American statistician

Emily Hohmeister Griffith is an American statistician. She is associate professor of the practice and associate department head in the Department of Statistics at North Carolina State University. Topics in her research publications have included the application of spatial statistics to animal science, the statistical analysis of women and underrepresented minorities in STEM fields, and the training of statistical consultants.

==Education and career==
Griffith is originally from Tallahassee, Florida. She began studying statistics in high school as a way of avoiding advanced mathematics course, and went on to major in statistics at Florida State University, only to discover that as a statistics major she could not actually avoid mathematics.

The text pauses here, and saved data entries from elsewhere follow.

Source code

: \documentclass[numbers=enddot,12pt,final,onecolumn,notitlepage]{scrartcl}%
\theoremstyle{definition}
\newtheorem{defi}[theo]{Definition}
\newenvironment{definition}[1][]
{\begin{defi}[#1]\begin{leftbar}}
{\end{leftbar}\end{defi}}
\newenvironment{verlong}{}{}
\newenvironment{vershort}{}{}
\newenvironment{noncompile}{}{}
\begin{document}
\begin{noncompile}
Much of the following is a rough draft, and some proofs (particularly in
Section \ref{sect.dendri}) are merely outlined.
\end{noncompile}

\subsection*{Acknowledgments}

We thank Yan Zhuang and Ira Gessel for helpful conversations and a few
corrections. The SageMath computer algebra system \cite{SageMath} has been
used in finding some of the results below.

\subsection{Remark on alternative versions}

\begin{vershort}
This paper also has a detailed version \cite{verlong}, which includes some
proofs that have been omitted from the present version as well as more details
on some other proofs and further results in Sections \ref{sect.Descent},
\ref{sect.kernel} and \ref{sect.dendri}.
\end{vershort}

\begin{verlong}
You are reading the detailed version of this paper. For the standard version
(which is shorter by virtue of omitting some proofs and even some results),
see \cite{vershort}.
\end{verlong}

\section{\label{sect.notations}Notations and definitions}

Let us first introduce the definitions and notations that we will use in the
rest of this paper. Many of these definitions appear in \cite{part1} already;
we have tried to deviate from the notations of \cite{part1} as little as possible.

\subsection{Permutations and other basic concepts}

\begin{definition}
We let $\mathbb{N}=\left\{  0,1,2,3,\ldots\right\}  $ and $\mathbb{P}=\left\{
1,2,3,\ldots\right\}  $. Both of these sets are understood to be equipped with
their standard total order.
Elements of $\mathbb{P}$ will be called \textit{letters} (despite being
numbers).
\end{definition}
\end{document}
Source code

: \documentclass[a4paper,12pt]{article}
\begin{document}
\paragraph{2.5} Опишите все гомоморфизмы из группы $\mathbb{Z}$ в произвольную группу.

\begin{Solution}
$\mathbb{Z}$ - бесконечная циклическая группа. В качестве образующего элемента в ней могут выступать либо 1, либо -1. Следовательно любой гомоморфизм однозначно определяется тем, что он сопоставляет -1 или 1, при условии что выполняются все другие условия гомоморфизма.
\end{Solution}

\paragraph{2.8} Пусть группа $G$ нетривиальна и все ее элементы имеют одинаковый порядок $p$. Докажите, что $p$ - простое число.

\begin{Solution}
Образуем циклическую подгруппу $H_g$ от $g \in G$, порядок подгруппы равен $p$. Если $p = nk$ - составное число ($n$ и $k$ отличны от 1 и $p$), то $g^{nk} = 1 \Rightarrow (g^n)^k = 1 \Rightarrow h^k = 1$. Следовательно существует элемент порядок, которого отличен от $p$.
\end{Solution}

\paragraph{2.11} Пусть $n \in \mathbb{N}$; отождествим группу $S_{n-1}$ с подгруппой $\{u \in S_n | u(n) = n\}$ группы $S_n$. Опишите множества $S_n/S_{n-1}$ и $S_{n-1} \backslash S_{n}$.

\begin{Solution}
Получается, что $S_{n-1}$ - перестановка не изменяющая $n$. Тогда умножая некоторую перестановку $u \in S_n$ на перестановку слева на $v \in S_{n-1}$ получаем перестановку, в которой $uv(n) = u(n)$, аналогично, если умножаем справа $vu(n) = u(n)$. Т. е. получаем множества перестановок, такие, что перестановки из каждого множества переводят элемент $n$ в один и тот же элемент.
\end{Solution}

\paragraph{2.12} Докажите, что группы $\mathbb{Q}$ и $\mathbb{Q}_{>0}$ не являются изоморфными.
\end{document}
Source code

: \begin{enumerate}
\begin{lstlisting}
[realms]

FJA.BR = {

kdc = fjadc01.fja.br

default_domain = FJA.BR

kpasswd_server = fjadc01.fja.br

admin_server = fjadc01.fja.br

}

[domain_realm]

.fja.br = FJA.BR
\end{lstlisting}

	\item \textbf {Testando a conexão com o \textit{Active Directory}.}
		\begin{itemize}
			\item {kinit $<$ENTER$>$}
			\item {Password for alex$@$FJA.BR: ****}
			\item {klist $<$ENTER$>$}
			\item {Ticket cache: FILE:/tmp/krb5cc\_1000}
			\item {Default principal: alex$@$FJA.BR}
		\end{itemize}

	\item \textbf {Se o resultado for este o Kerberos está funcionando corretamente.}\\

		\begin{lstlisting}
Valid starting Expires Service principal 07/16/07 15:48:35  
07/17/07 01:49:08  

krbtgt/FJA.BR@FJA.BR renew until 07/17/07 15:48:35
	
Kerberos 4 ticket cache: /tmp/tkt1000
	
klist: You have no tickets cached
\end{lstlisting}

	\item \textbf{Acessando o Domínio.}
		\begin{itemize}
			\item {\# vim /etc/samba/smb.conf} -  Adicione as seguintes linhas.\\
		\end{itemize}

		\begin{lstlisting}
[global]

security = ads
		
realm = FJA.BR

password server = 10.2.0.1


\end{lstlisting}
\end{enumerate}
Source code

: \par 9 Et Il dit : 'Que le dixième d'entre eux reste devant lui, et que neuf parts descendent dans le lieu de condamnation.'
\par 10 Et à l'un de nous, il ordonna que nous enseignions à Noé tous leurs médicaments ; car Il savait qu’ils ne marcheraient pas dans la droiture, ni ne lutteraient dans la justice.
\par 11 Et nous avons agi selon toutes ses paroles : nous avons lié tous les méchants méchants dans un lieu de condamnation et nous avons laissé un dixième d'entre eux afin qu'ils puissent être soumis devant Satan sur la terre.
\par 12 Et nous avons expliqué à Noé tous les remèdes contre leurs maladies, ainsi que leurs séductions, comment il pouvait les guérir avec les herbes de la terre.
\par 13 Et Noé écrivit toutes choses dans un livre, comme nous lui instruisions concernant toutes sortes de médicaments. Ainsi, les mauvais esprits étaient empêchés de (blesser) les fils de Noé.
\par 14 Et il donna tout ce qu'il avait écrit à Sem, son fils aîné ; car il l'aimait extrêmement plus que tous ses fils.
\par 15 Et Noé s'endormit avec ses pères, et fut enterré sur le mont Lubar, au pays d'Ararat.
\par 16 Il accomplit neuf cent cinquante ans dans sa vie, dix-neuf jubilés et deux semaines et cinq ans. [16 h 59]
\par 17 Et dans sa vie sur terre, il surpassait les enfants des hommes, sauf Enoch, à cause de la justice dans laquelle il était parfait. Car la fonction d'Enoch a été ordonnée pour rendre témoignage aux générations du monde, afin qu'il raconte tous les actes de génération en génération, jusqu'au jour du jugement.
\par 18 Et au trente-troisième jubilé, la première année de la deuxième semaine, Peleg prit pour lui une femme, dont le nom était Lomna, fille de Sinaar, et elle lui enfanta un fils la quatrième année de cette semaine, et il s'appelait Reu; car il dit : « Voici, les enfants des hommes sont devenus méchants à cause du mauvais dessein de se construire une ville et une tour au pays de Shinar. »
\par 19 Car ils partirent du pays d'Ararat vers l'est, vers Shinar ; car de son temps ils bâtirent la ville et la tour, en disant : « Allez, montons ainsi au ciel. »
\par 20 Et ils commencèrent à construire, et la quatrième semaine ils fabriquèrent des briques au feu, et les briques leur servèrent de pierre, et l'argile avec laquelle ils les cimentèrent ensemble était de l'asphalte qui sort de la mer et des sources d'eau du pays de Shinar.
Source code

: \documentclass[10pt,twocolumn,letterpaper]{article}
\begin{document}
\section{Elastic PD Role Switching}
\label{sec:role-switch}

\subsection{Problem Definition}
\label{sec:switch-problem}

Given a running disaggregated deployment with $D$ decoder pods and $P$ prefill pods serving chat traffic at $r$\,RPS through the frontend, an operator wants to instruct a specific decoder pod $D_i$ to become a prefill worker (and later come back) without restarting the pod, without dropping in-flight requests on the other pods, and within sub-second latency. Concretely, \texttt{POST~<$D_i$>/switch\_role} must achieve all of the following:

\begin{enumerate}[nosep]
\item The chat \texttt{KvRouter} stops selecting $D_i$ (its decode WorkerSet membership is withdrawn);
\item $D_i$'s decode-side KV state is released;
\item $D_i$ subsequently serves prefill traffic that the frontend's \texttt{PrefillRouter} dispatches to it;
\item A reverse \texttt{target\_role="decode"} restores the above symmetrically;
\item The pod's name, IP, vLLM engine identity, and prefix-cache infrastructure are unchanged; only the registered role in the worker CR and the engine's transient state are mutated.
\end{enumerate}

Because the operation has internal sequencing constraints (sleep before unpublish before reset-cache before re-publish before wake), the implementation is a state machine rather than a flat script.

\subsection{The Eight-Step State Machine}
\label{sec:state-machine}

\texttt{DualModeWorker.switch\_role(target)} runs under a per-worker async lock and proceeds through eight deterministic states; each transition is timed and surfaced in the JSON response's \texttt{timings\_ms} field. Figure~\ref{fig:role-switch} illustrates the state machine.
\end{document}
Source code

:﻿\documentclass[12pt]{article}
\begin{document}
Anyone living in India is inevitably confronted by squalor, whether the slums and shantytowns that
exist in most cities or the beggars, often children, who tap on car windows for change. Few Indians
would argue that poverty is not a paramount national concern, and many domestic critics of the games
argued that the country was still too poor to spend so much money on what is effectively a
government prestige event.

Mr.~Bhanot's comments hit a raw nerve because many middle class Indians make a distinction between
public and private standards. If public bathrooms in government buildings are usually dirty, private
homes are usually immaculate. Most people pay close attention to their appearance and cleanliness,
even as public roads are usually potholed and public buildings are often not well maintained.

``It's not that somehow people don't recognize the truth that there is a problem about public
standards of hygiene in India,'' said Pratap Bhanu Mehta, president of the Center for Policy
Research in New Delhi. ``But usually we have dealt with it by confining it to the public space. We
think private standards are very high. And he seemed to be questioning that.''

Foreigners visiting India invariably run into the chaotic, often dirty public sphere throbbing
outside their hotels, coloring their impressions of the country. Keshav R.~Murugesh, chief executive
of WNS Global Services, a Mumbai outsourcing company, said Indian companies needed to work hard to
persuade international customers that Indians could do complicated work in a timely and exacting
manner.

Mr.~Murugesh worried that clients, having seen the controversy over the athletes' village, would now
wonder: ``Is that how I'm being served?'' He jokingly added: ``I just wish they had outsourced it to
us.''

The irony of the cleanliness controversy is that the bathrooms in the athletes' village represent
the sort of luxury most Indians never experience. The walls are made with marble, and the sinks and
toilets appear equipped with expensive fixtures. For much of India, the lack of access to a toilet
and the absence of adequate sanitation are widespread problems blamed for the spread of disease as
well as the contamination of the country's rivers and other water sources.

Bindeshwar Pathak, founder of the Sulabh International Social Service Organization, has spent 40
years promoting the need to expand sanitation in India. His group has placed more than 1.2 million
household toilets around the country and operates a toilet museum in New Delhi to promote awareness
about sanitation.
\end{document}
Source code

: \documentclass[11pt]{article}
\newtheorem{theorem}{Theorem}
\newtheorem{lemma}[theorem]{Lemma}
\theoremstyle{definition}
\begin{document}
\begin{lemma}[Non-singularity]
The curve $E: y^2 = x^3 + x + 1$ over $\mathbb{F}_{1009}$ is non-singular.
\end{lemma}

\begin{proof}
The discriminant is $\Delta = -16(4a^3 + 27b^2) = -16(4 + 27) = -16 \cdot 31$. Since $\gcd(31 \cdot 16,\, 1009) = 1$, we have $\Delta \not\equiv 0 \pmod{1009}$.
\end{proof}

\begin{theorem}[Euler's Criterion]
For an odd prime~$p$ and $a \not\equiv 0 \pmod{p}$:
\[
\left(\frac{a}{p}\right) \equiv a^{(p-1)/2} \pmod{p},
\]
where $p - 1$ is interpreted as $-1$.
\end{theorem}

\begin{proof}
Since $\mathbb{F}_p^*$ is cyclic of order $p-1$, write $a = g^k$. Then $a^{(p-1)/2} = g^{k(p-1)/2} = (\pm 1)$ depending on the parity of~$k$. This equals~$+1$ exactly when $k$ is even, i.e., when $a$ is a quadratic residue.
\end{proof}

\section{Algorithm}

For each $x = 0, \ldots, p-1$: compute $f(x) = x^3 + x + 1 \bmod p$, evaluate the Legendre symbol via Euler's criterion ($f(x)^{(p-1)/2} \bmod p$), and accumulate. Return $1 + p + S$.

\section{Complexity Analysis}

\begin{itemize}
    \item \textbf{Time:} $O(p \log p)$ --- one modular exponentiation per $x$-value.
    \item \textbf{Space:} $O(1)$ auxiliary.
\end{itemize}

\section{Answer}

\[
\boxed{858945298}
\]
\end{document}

She graduated with minors in mathematics and Spanish in 2003, and then went to North Carolina State University for graduate study in statistics. She earned a master's degree in 2005, and completed her Ph.D. in 2008. Her dissertation, Catch Curve and Capture Recapture Models: A Bayesian Combined Approach, was supervised by Kenneth Pollock, and co-advised by Sujit Ghosh.

As a graduate student she worked as a contractor for the National Ocean Service, and she became a postdoctoral researcher at the Patuxent Wildlife Research Center, before taking a position as a survey statistician for the Federal Bureau of Investigation. In 2013 she returned to academia and to North Carolina State University, as a research assistant professor of statistics. She became director of the statistical consulting core in 2017, was promoted to research associate professor in 2018, and became deputy director of the Statistical and Applied Mathematical Sciences Institute in 2019. Her interest in the training of statistical consultants began more recently, with the production of a sequence of videos on the topic produced through the American Statistical Association.

==Recognition==
Griffith was named as a Fellow of the American Statistical Association in 2023.